Abstract
Protein-protein interactions play a crucial role in almost all cellular processes. Identifying interacting proteins reveals insight into living organisms and yields novel drug targets for disease treatment. Here, we present a publicly available, automated pipeline to predict genome-wide protein-protein interactions and produce high-quality multimeric structural models.
Application of our method to the Human and Yeast genomes yield protein-protein interaction networks similar in quality to common experimental methods. We identified and modeled Human proteins likely to interact with the papain-like protease of SARS-CoV2’s non-structural protein 3 (Nsp3). We also produced models of SARS-CoV2’s spike protein (S) interacting with myelin-oligodendrocyte glycoprotein receptor (MOG) and dipeptidyl peptidase-4 (DPP4). The presented method is capable of confidently identifying interactions while providing high-quality multimeric structural models for experimental validation.

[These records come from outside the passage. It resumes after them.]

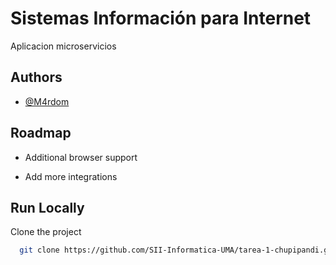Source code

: 
# Sistemas Información para Internet

Aplicacion microservicios


## Authors

- [@M4rdom](https://www.github.com/M4rdom)


## Roadmap

- Additional browser support

- Add more integrations


## Run Locally

Clone the project

```bash
  git clone https://github.com/SII-Informatica-UMA/tarea-1-chupipandi.git
```
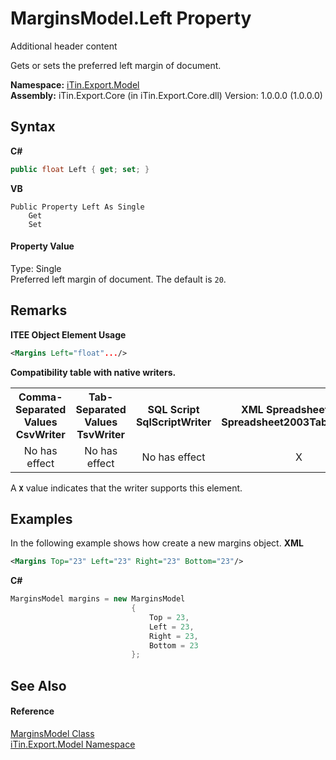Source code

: # MarginsModel.Left Property 
Additional header content 

Gets or sets the preferred left margin of document.

**Namespace:**&nbsp;<a href="N_iTin_Export_Model">iTin.Export.Model</a><br />**Assembly:**&nbsp;iTin.Export.Core (in iTin.Export.Core.dll) Version: 1.0.0.0 (1.0.0.0)

## Syntax

**C#**<br />
``` C#
public float Left { get; set; }
```

**VB**<br />
``` VB
Public Property Left As Single
	Get
	Set
```


#### Property Value
Type: Single<br />Preferred left margin of document. The default is `20`.

## Remarks

**ITEE Object Element Usage**<br />
``` XML
<Margins Left="float".../>
```


<strong>Compatibility table with native writers.</strong><table><tr><th>Comma-Separated Values<br />CsvWriter</th><th>Tab-Separated Values<br />TsvWriter</th><th>SQL Script<br />SqlScriptWriter</th><th>XML Spreadsheet 2003<br />Spreadsheet2003TabularWriter</th></tr><tr><td align="center">No has effect</td><td align="center">No has effect</td><td align="center">No has effect</td><td align="center">X</td></tr></table> A <strong>`X`</strong> value indicates that the writer supports this element.


## Examples
In the following example shows how create a new margins object. 
**XML**<br />
``` XML
<Margins Top="23" Left="23" Right="23" Bottom="23"/>
```

**C#**<br />
``` C#
MarginsModel margins = new MarginsModel
                           {
                               Top = 23,
                               Left = 23,
                               Right = 23,
                               Bottom = 23
                           };
```


## See Also


#### Reference
<a href="T_iTin_Export_Model_MarginsModel">MarginsModel Class</a><br /><a href="N_iTin_Export_Model">iTin.Export.Model Namespace</a><br />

The interactome modeling pipeline is available at usegalaxy.org.
Introduction
Obtaining a complete map of interacting proteins is crucial to decipher the inner workings of living organisms. Among many other roles, proteins act in dynamic collaboration to fulfill biological functions by catalyzing chemical processes. Commonly, interactions are elucidated through a variety of experimental methods (Shoemaker, 2007, Zhou, 2016) which are capable of evaluating an ever-larger number of putative protein pairs. Unfortunately, the overlap between these methods is often limited which indicates either a high false positive rate or a low coverage. Often 40 to 90% of the detected interactions do not overlap between different methods (Mering, 2004, Rao, 2014). Also, high throughput methods do not provide structural insights into the formed protein-protein complex. More reliable methods such as crystallography and NMR spectroscopy do yield structural information but are labor intensive and as such only applicable to a limited number of proteins. In a recent study we demonstrated that the gap between low and high throughput methods can be bridged by identifying distantly related protein-protein homologues with similar protein-protein interfaces (Gong, 2021). Application of the SPRING method (Guerler, 2013) to Escherichia coli competitively identified protein-protein interactions while producing accurate multimeric protein structure models of which 39 by now have been confirmed in high-resolution experiments. Other studies applied our method to the minimal synthetic genome syn3.0 (Zhang, 2021) and the mouse genome (Li, 2016). In the present study we describe how we implemented our pipeline on Galaxy (Afgan, 2018), a web-based computational workbench used by many scientists across the world to analyze large data sets.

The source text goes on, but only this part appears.